FIG. 5 is a perspective view of an embodiment of the polycrystalline SiC substrate 114 after the carrier polycrystalline SiC substrate 108 has been removed from the third surface 116 of the polycrystalline SiC substrate 114. After the carrier polycrystalline SiC substrate 108 has been removed from the polycrystalline SiC substrate 114, various ones of respective surfaces 116, 118 of the polycrystalline SiC substrate 114 may be polished to have a roughness less than or equal to 20 angstroms (Å). In some embodiments, after the carrier polycrystalline SiC substrate 108 has been removed from the polycrystalline SiC substrate 114, various ones of respective surfaces 116, 118 of the polycrystalline SiC substrate 114 may be polished to have a roughness less than or equal to 5 angstroms (Å).


At least one embodiment of a method of the present disclosure may be summarized as including: forming a carrier polycrystalline silicon carbide (SiC) substrate having a surface, forming the carrier polycrystalline SiC substrate including: sintering one or more powdered materials to form the carrier polycrystalline SiC substrate; forming a polycrystalline SiC substrate on the surface of the carrier polycrystalline SiC substrate including: depositing SiC onto the surface of the carrier polycrystalline SiC substrate with a chemical vapor deposition (CVD) process.

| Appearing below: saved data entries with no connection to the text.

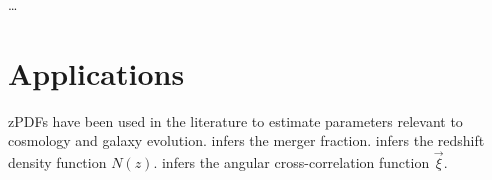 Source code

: \documentclass[12pt, onecolumn]{emulateapj}
\begin{document}
\dots

\section{Applications}

zPDFs have been used in the literature to estimate parameters relevant to cosmology and galaxy evolution.  \citet{lop14} infers the merger fraction.  \citet{she11} infers the redshift density function $N(z)$.  \citet{mye09} infers the angular cross-correlation function $\vec{\xi}$.




\end{document}
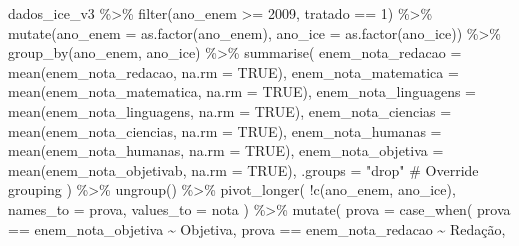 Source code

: \documentclass[
  letterpaper,
  DIV=11,
  numbers=noendperiod]{scrartcl}
\newenvironment{Shaded}{\begin{snugshade}}{\end{snugshade}}
\newcommand{\AttributeTok}[1]{\textcolor[rgb]{0.40,0.45,0.13}{#1}}
\newcommand{\CommentTok}[1]{\textcolor[rgb]{0.37,0.37,0.37}{#1}}
\newcommand{\ConstantTok}[1]{\textcolor[rgb]{0.56,0.35,0.01}{#1}}
\newcommand{\DecValTok}[1]{\textcolor[rgb]{0.68,0.00,0.00}{#1}}
\newcommand{\FunctionTok}[1]{\textcolor[rgb]{0.28,0.35,0.67}{#1}}
\newcommand{\NormalTok}[1]{\textcolor[rgb]{0.00,0.23,0.31}{#1}}
\newcommand{\SpecialCharTok}[1]{\textcolor[rgb]{0.37,0.37,0.37}{#1}}
\newcommand{\StringTok}[1]{\textcolor[rgb]{0.13,0.47,0.30}{#1}}
\begin{document}
\begin{Shaded}
\begin{Highlighting}[]
\NormalTok{dados\_ice\_v3 }\SpecialCharTok{\%\textgreater{}\%}
  \FunctionTok{filter}\NormalTok{(ano\_enem }\SpecialCharTok{\textgreater{}=} \DecValTok{2009}\NormalTok{, tratado }\SpecialCharTok{==} \DecValTok{1}\NormalTok{) }\SpecialCharTok{\%\textgreater{}\%}
  \FunctionTok{mutate}\NormalTok{(}\AttributeTok{ano\_enem =} \FunctionTok{as.factor}\NormalTok{(ano\_enem), }\AttributeTok{ano\_ice =} \FunctionTok{as.factor}\NormalTok{(ano\_ice)) }\SpecialCharTok{\%\textgreater{}\%}
  \FunctionTok{group\_by}\NormalTok{(ano\_enem, ano\_ice) }\SpecialCharTok{\%\textgreater{}\%}
  \FunctionTok{summarise}\NormalTok{(}
    \AttributeTok{enem\_nota\_redacao =} \FunctionTok{mean}\NormalTok{(enem\_nota\_redacao, }\AttributeTok{na.rm =} \ConstantTok{TRUE}\NormalTok{),}
    \AttributeTok{enem\_nota\_matematica =} \FunctionTok{mean}\NormalTok{(enem\_nota\_matematica, }\AttributeTok{na.rm =} \ConstantTok{TRUE}\NormalTok{),}
    \AttributeTok{enem\_nota\_linguagens =} \FunctionTok{mean}\NormalTok{(enem\_nota\_linguagens, }\AttributeTok{na.rm =} \ConstantTok{TRUE}\NormalTok{),}
    \AttributeTok{enem\_nota\_ciencias =} \FunctionTok{mean}\NormalTok{(enem\_nota\_ciencias, }\AttributeTok{na.rm =} \ConstantTok{TRUE}\NormalTok{),}
    \AttributeTok{enem\_nota\_humanas =} \FunctionTok{mean}\NormalTok{(enem\_nota\_humanas, }\AttributeTok{na.rm =} \ConstantTok{TRUE}\NormalTok{),}
    \AttributeTok{enem\_nota\_objetiva =} \FunctionTok{mean}\NormalTok{(enem\_nota\_objetivab, }\AttributeTok{na.rm =} \ConstantTok{TRUE}\NormalTok{),}
    \AttributeTok{.groups =} \StringTok{"drop"}  \CommentTok{\# Override grouping}
\NormalTok{  ) }\SpecialCharTok{\%\textgreater{}\%}
  \FunctionTok{ungroup}\NormalTok{() }\SpecialCharTok{\%\textgreater{}\%}
  \FunctionTok{pivot\_longer}\NormalTok{(}
    \SpecialCharTok{!}\FunctionTok{c}\NormalTok{(ano\_enem, ano\_ice),}
    \AttributeTok{names\_to =} \StringTok{\textquotesingle{}prova\textquotesingle{}}\NormalTok{,}
    \AttributeTok{values\_to =} \StringTok{\textquotesingle{}nota\textquotesingle{}}
\NormalTok{  ) }\SpecialCharTok{\%\textgreater{}\%}
  \FunctionTok{mutate}\NormalTok{(}
    \AttributeTok{prova =} \FunctionTok{case\_when}\NormalTok{(}
\NormalTok{      prova }\SpecialCharTok{==} \StringTok{\textquotesingle{}enem\_nota\_objetiva\textquotesingle{}} \SpecialCharTok{\textasciitilde{}} \StringTok{\textquotesingle{}Objetiva\textquotesingle{}}\NormalTok{,}
\NormalTok{      prova }\SpecialCharTok{==} \StringTok{\textquotesingle{}enem\_nota\_redacao\textquotesingle{}} \SpecialCharTok{\textasciitilde{}} \StringTok{\textquotesingle{}Redação\textquotesingle{}}\NormalTok{,}

\end{Highlighting}
\end{Shaded}
\end{document}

The method may further include cooling the polycrystalline SiC substrate and the carrier polycrystalline SiC substrate.


The carrier polycrystalline SiC substrate may have a first coefficient of thermal expansion (CTE) and the polycrystalline SiC substrate may have a second CTE, and the first CTE may be substantially equal to the second CTE.


The method may further include polishing a surface of the polycrystalline SiC substrate facing away from the surface of the carrier polycrystalline SiC substrate to have a roughness less than or equal to 5 angstroms (Å).

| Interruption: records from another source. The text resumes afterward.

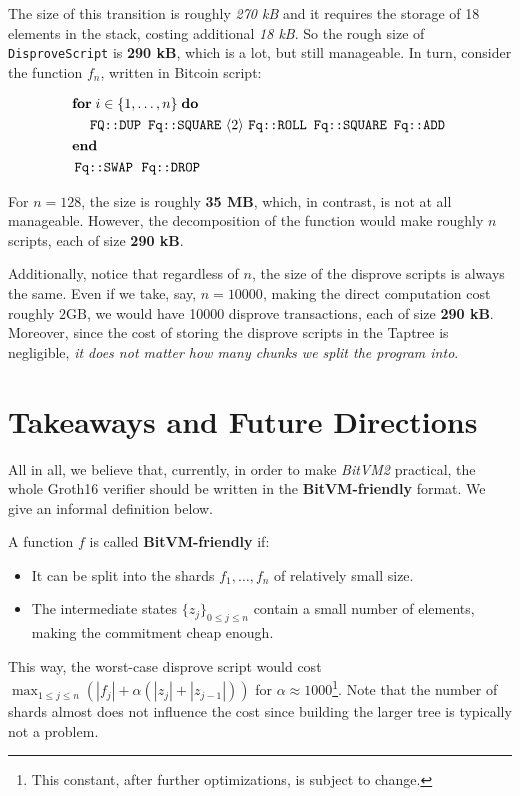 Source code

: \documentclass{iacrtrans}
\newcommand{\elem}[1]{\, \langle #1 \rangle \,}
\newcommand{\opcode}[1]{\, \texttt{#1} \,}
\begin{document}
The size of this transition is roughly \textit{270 kB} and it requires the
storage of 18 elements in the stack, costing additional \textit{18 kB}. So the
rough size of \texttt{DisproveScript} is \textbf{290 kB}, which is a lot, but
still manageable. In turn, consider the function $f_n$, written in Bitcoin
script:
\begin{empheqboxed}
  \begin{align*}
    &\textbf{for} \; i \in \{1,\dots,n\} \; \textbf{do} \\
    & \;\;\;\; \opcode{\texttt{FQ::DUP}} \, \opcode{\texttt{Fq::SQUARE}} \elem{2} \opcode{\texttt{Fq::ROLL}} \, \opcode{\texttt{Fq::SQUARE}} \, \opcode{\texttt{Fq::ADD}} \\
    & \textbf{end} \\
    & \opcode{\texttt{Fq::SWAP}} \; \opcode{\texttt{Fq::DROP}}
  \end{align*}
\end{empheqboxed}

For $n=128$, the size is roughly \textbf{35 MB}, which, in contrast, is not at
all manageable. However, the decomposition of the function would make roughly
$n$ scripts, each of size \textbf{290 kB}. 

Additionally, notice that regardless of $n$, the size of the disprove scripts is
always the same. Even if we take, say, $n=10000$, making the direct computation
cost roughly $2\text{GB}$, we would have 10000 disprove transactions, each of
size \textbf{290 kB}. Moreover, since the cost of storing the disprove scripts
in the Taptree is negligible, \emph{it does not matter how many chunks we split
the program into}.

\section{Takeaways and Future Directions}

All in all, we believe that, currently, in order to make \textit{BitVM2} practical, the
whole Groth16 verifier should be written in the \textbf{BitVM-friendly} format.
We give an informal definition below.

\begin{definition}
  A function $f$ is called \textbf{BitVM-friendly} if:
  \begin{itemize}
    \item It can be split into the shards $f_1,\dots,f_n$ of relatively small size.
    \item The intermediate states $\{z_j\}_{0 \leq j \leq n}$ contain a small number of elements, making the commitment cheap enough.
  \end{itemize}

  This way, the worst-case disprove script would cost $\max_{1 \leq j \leq
  n}\left(|f_j| + \alpha(|z_j| + |z_{j-1}|)\right)$ for $\alpha \approx
  1000$\footnote{This constant, after further optimizations, is subject to
  change.}. Note that the number of shards almost does not influence the cost
  since building the larger tree is typically not a problem.
\end{definition}
\end{document}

The method may further include removing the polycrystalline SiC substrate from the carrier polycrystalline SiC substrate.


Removing the polycrystalline SiC substrate from the carrier polycrystalline SiC substrate may include grinding away the carrier polycrystalline SiC substrate.


Grinding away the carrier polycrystalline SiC substrate may further include exposing a surface of the polycrystalline SiC substrate.


At least one embodiment of a device of the present disclosure may be summarized as including: a first polycrystalline SiC substrate including a first surface and a second surface opposite to the first surface; and a second polycrystalline SiC substrate coupled to the second surface of the first polycrystalline SiC substrate.


The first polycrystalline SiC substrate may have a first sidewall; and the second polycrystalline SiC substrate may have a second sidewall substantially coplanar with the first sidewall.


The first polycrystalline SiC substrate may have a first coefficient of thermal expansion (CTE); the second polycrystalline SiC substrate may have a second CTE; and the first CTE may be substantially equal to the second CTE.


The second polycrystalline SiC substrate may include a third surface that faces away from the first surface.


The second polycrystalline SiC substrate may include a third surface facing away from the first polycrystalline SiC substrate, and the third surface of the second polycrystalline SiC substrate may have a roughness less than or equal to 5 angstroms (Å).


In view of the discussions herein, the present disclosure is directed to a polycrystalline SiC base substrate that is formed and then used or utilized to direct bond another polycrystalline SiC substrate to the polycrystalline SiC base substrate or form another polycrystalline SiC substrate on the polycrystalline SiC base substrate. For example, in at least one embodiment, the another polycrystalline SiC substrate is formed on or bonded to the polycrystalline SiC base substrate by forming or bonding the polycrystalline SiC substrate to a respective surface of the polycrystalline SiC base substrate. This direct bond or formation of the another polycrystalline SiC substrate on the respective surface of the polycrystalline SiC base substate may be utilized to replace standard formation processes of SiC substrates or polycrystalline SiC substrates that are known within the SiC device industry.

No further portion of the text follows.